In the mid-1990s Crowley wrote a column for the New York Post and was a commentator for National Public Radio's "Morning Edition". She has also written for The New Yorker[1], the Wall Street Journal, the LA Times and the Baltimore Sun.
Since 2002, she has her own radio show on WABC Radio in New York called The Monica Crowley Show.
[edit] Television
In 1996, she joined Fox News Channel, where she was a foreign affairs and political analyst. She received her doctorate in international relations from Columbia University during this period. She substituted several times for Sean Hannity on Fox News Channel's Hannity & Colmes. Her sister, Dr. Jocelyn Crowley, is married to Hannity's co-host, Alan Colmes.
In 2004, she joined MSNBC's Connected: Coast to Coast with co-host Ron Reagan. After a nine month run, the last show aired on December 9, 2005. Following the cancellation of Connected: Coast to Coast, MSNBC announced that Crowley would anchor a program in the noon hour.
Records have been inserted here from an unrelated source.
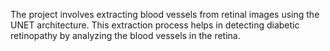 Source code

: The project involves extracting blood vessels from retinal images using the UNET architecture. This extraction process helps in detecting diabetic retinopathy by analyzing the blood vessels in the retina.
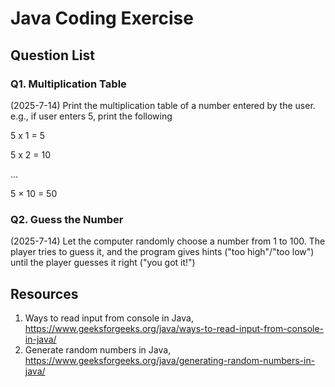 # Java Coding Exercise

## Question List

### Q1. **Multiplication Table**

(2025-7-14) 
Print the multiplication table of a number entered by the user. e.g., if user enters 5, print the following

5 x 1 = 5

5 x 2 = 10

...

5 × 10 = 50

### Q2. **Guess the Number**

 (2025-7-14)
 Let the computer randomly choose a number from 1 to 100. The player tries to guess it, and the program gives hints ("too high"/"too low") until the player guesses it right ("you got it!")


## Resources

1. Ways to read input from console in Java, https://www.geeksforgeeks.org/java/ways-to-read-input-from-console-in-java/
2. Generate random numbers in Java, https://www.geeksforgeeks.org/java/generating-random-numbers-in-java/
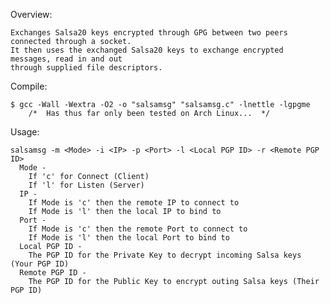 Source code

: Overview:

    Exchanges Salsa20 keys encrypted through GPG between two peers connected through a socket.
    It then uses the exchanged Salsa20 keys to exchange encrypted messages, read in and out
    through supplied file descriptors.

Compile:

    $ gcc -Wall -Wextra -O2 -o "salsamsg" "salsamsg.c" -lnettle -lgpgme
        /*  Has thus far only been tested on Arch Linux...  */
      
Usage:

    salsamsg -m <Mode> -i <IP> -p <Port> -l <Local PGP ID> -r <Remote PGP ID>
      Mode -
        If 'c' for Connect (Client)
        If 'l' for Listen (Server)
      IP -
        If Mode is 'c' then the remote IP to connect to
        If Mode is 'l' then the local IP to bind to
      Port -
        If Mode is 'c' then the remote Port to connect to
        If Mode is 'l' then the local Port to bind to
      Local PGP ID -
        The PGP ID for the Private Key to decrypt incoming Salsa keys (Your PGP ID)
      Remote PGP ID -
        The PGP ID for the Public Key to encrypt outing Salsa keys (Their PGP ID)
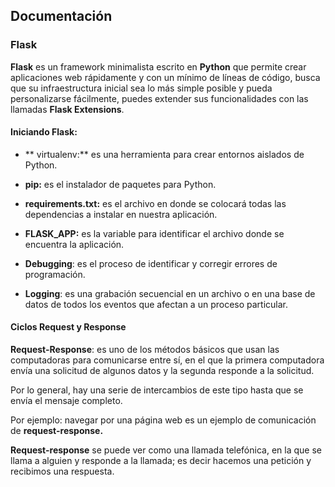 ## Documentación

### Flask

**Flask** es un framework minimalista escrito en **Python** que permite crear aplicaciones web rápidamente y con un mínimo de líneas de código, busca que su infraestructura inicial sea lo más simple posible y pueda personalizarse fácilmente, puedes extender sus funcionalidades con las llamadas **Flask Extensions**.

#### Iniciando Flask:

- ** virtualenv:** es una herramienta para crear entornos aislados de Python.

- **pip:** es el instalador de paquetes para Python.

- **requirements.txt:** es el archivo en donde se colocará todas las dependencias a instalar en nuestra aplicación.

- **FLASK_APP:** es la variable para identificar el archivo donde se encuentra la aplicación.

- **Debugging**: es el proceso de identificar y corregir errores de programación.

- **Logging**: es una grabación secuencial en un archivo o en una base de datos de todos los eventos que afectan a un proceso particular.

#### Ciclos Request y Response

**Request-Response**: es uno de los métodos básicos que usan las computadoras para comunicarse entre sí, en el que la primera computadora envía una solicitud de algunos datos y la segunda responde a la solicitud.

Por lo general, hay una serie de intercambios de este tipo hasta que se envía el mensaje completo.

Por ejemplo: navegar por una página web es un ejemplo de comunicación de **request-response.**

**Request-response** se puede ver como una llamada telefónica, en la que se llama a alguien y responde a la llamada; es decir hacemos una petición y recibimos una respuesta.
That program has yet to debut.
She has appeared as a recurring guest on Imus in the Morning and has hosted MSNBC's broadcast of The Best of Imus in the Morning.
Currently, Crowley fills in for Jay Severin on WTKK in Boston. Jay Severin is apparently being hired by Infinity Broadcasting and may no longer appear on his weekday afternoon show, Extreme Games. On October 31, 2005, Crowley appeared on The Colbert Report. In mid 2007, Crowley returned to Fox News Channel. She has been a regular participant on The McLaughlin Group since late 2007, taking the seat formerly occupied by conservative journalist Tony Blankley.
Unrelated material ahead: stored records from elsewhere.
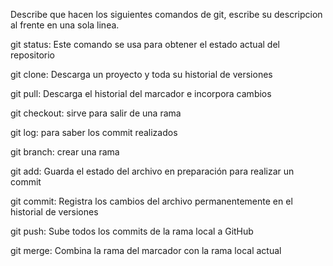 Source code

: Describe que hacen los siguientes comandos de git, escribe su descripcion al frente en una sola linea.

git status: Este comando se usa para obtener el estado actual del repositorio

git clone: Descarga un proyecto y toda su historial de versiones

git pull: Descarga el historial del marcador e incorpora cambios

git checkout: sirve para salir de una rama

git log: para saber los commit realizados

git branch: crear una rama

git add: Guarda el estado del archivo en preparación para realizar un commit

git commit: Registra los cambios del archivo permanentemente en el historial de versiones

git push: Sube todos los commits de la rama local a GitHub

git merge: Combina la rama del marcador con la rama local actual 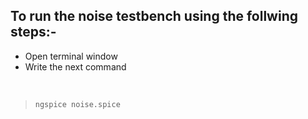 ## To run the noise testbench using the follwing steps:-
* Open terminal window
* Write the next command 
<p>&nbsp;</p>

>`ngspice noise.spice`

<p>&nbsp;</p>

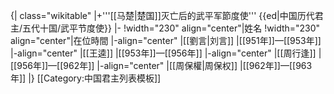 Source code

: {| class="wikitable"
|+'''[[马楚|楚国]]灭亡后的武平军節度使'''        {{ed|中国历代君主/五代十国/武平节度使}}
|-
!width="230" align="center"|姓名
!width="230" align="center"|在位時間
|-align="center"
|[[劉言|刘言]]
|[[951年]]—[[953年]]
|-align="center"
|[[王逵]]
|[[953年]]—[[956年]]
|-align="center"
|[[周行逢]]
|[[956年]]—[[962年]]
|-align="center"
|[[周保權|周保权]]
|[[962年]]—[[963年]]
|}
<noinclude>[[Category:中国君主列表模板]]</noinclude> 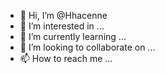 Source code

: - 👋 Hi, I’m @Hhacenne
- 👀 I’m interested in ...
- 🌱 I’m currently learning ...
- 💞️ I’m looking to collaborate on ...
- 📫 How to reach me ...

<!---
Hhacenne/Hhacenne is a ✨ special ✨ repository because its `README.md` (this file) appears on your GitHub profile.
You can click the Preview link to take a look at your changes.
--->
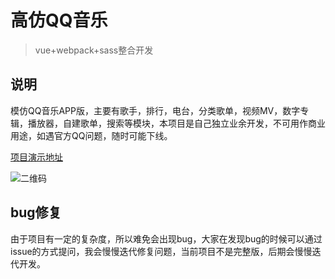 # 高仿QQ音乐

> vue+webpack+sass整合开发

## 说明

模仿QQ音乐APP版，主要有歌手，排行，电台，分类歌单，视频MV，数字专辑，播放器，自建歌单，搜索等模块，本项目是自己独立业余开发，不可用作商业用途，如遇官方QQ问题，随时可能下线。

[项目演示地址](http://reli-e-ad.cn)

![二维码](http://reli.e-ad.cn/static/img/qr.png)

## bug修复

由于项目有一定的复杂度，所以难免会出现bug，大家在发现bug的时候可以通过issue的方式提问，我会慢慢迭代修复问题，当前项目不是完整版，后期会慢慢迭代开发。
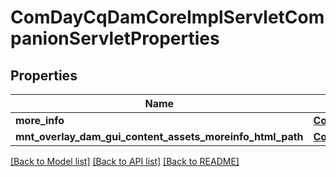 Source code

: # ComDayCqDamCoreImplServletCompanionServletProperties

## Properties
Name | Type | Description | Notes
------------ | ------------- | ------------- | -------------
**more_info** | [**ConfigNodePropertyString**](ConfigNodePropertyString.md) |  | [optional] 
**mnt_overlay_dam_gui_content_assets_moreinfo_html_path** | [**ConfigNodePropertyString**](ConfigNodePropertyString.md) |  | [optional] 

[[Back to Model list]](../README.md#documentation-for-models) [[Back to API list]](../README.md#documentation-for-api-endpoints) [[Back to README]](../README.md)


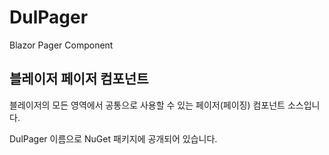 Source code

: # DulPager
Blazor Pager Component


## 블레이저 페이저 컴포넌트

블레이저의 모든 영역에서 공통으로 사용할 수 있는 페이저(페이징) 컴포넌트 소스입니다.

DulPager 이름으로 NuGet 패키지에 공개되어 있습니다.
[edit] Plagiarism controversy
On August 9, 1999, an article by Crowley titled "The Day Nixon Said Goodbye," appeared in the The Wall Street Journal. Four days later, after the paper received charges of plagiarism from at least one reader, they acknowledged what they termed the "striking similarities" between Crowley's article and an article by Paul Johnson titled In Praise of Richard Nixon[1] published in the October 1988 issue of Commentary Magazine. The Journal editor stated unequivocally:
Had we known of the parallels, we would not have published the article.[2]
The New York Times reported on the incident the following Monday:
A California radiologist, Charles Pfaff, was reading The Wall Street Journal's editorial page last Monday when he felt a sense of deja vu. The article he was reading, The Day Nixon Said Goodbye, by the former President's confidante, Monica Crowley, seemed familiar.
He was right. The article paralleled a 1988 piece in Commentary: In Praise of Richard Nixon by Paul Johnson. Some parts were repeated almost verbatim.[3]
Crowley herself acknowledged the similarity between the pieces:
Reached by telephone on Friday afternoon, Ms. Crowley, the author of Nixon Off the Record (Random House, 1996) and Nixon in Winter (Random House, 1998), agreed that "there are clear similarities in the language. I have wracked my brain, and I can honestly tell you that I have not read" Mr. Johnson's article.[4]
On August 23, 1999, Slate Magazine pushed a piece detailing five specific passages in Crowley's article that contain identical language and phraseology to Johnson's piece, and concluded that "it just isn't possible for Crowley not to have read Johnson's article."[5]